##### RECORDS FOR PROCESSING

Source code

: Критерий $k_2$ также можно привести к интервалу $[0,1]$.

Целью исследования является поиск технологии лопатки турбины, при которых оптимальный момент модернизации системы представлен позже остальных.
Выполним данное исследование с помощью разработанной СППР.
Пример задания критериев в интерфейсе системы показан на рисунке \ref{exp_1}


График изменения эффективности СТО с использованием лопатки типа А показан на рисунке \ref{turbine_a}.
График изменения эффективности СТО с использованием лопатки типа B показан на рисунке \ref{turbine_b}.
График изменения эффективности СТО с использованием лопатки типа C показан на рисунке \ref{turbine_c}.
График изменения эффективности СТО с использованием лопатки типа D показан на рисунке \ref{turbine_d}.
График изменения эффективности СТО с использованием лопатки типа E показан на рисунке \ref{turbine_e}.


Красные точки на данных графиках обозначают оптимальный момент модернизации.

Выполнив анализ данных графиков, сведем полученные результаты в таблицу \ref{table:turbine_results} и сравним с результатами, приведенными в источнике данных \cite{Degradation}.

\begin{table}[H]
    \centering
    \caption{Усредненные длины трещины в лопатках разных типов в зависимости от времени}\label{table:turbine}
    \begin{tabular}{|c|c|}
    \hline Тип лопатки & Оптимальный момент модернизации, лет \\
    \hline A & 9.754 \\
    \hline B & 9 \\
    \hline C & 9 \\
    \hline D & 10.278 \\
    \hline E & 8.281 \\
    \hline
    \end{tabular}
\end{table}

##########

## WHAT NEEDS TO BE DONE
Output must be limited to the lines beginning with the one that contains "модернизации, лет \\" and ending with the last line of the entries, reproduced exactly.

## EXERCISE RESPONSE
    \hline Тип лопатки & Оптимальный момент модернизации, лет \\
    \hline A & 9.754 \\
    \hline B & 9 \\
    \hline C & 9 \\
    \hline D & 10.278 \\
    \hline E & 8.281 \\
    \hline
    \end{tabular}
\end{table}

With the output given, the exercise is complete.